Critics have expressed doubt that the Archdiocese of San Francisco lacks the financial means to settle the claims and have further questioned the Archbishop’s opinion that bankruptcy is the “best solution” for innocent survivors.
California’s suspension of statutes of limitation
In 2019, California introduced a law that provided a three-year opportunity, ending on December 31, 2022, for individuals to file cases related to childhood sexual abuse that would have otherwise been dismissed due to the statute of limitations. This legislation led to an influx of lawsuits, with more than 500 targeting the San Francisco Archdiocese.
Impacts and implications of bankruptcy on survivors
For organizations facing sexual abuse claims, bankruptcy can be a powerful tool.

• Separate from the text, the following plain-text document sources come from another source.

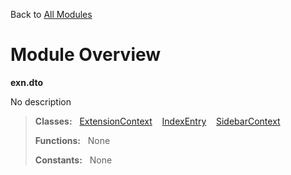 Back to [All Modules](https://github.com/pyrustic/exn/blob/master/docs/modules/README.md#readme)

# Module Overview

**exn.dto**
 
No description

> **Classes:** &nbsp; [ExtensionContext](https://github.com/pyrustic/exn/blob/master/docs/modules/content/exn.dto/content/classes/ExtensionContext.md#class-extensioncontext) &nbsp;&nbsp; [IndexEntry](https://github.com/pyrustic/exn/blob/master/docs/modules/content/exn.dto/content/classes/IndexEntry.md#class-indexentry) &nbsp;&nbsp; [SidebarContext](https://github.com/pyrustic/exn/blob/master/docs/modules/content/exn.dto/content/classes/SidebarContext.md#class-sidebarcontext)
>
> **Functions:** &nbsp; None
>
> **Constants:** &nbsp; None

Perhaps most notably, survivors opting for compensation through bankruptcy lose their ability to conduct discovery proceedings otherwise available through litigation. The inability to conduct discovery prevents survivors from receiving answers regarding their abuse. Moreover, survivors lose the opportunity to uncover potentially damaging information, such as the involvement of additional non-debtor parties who might have been complicit in the abuse—information that may ultimately help prevent future abuses.
“As we dramatically increase access to justice through statutes-of-limitations reform, we have more organizations going into bankruptcy because, frankly, bankruptcy law favors the organizations,” said Marci Hamilton, the founder of Child USA, a group that has advocated for laws expanding sexual abuse victims’ rights to sue.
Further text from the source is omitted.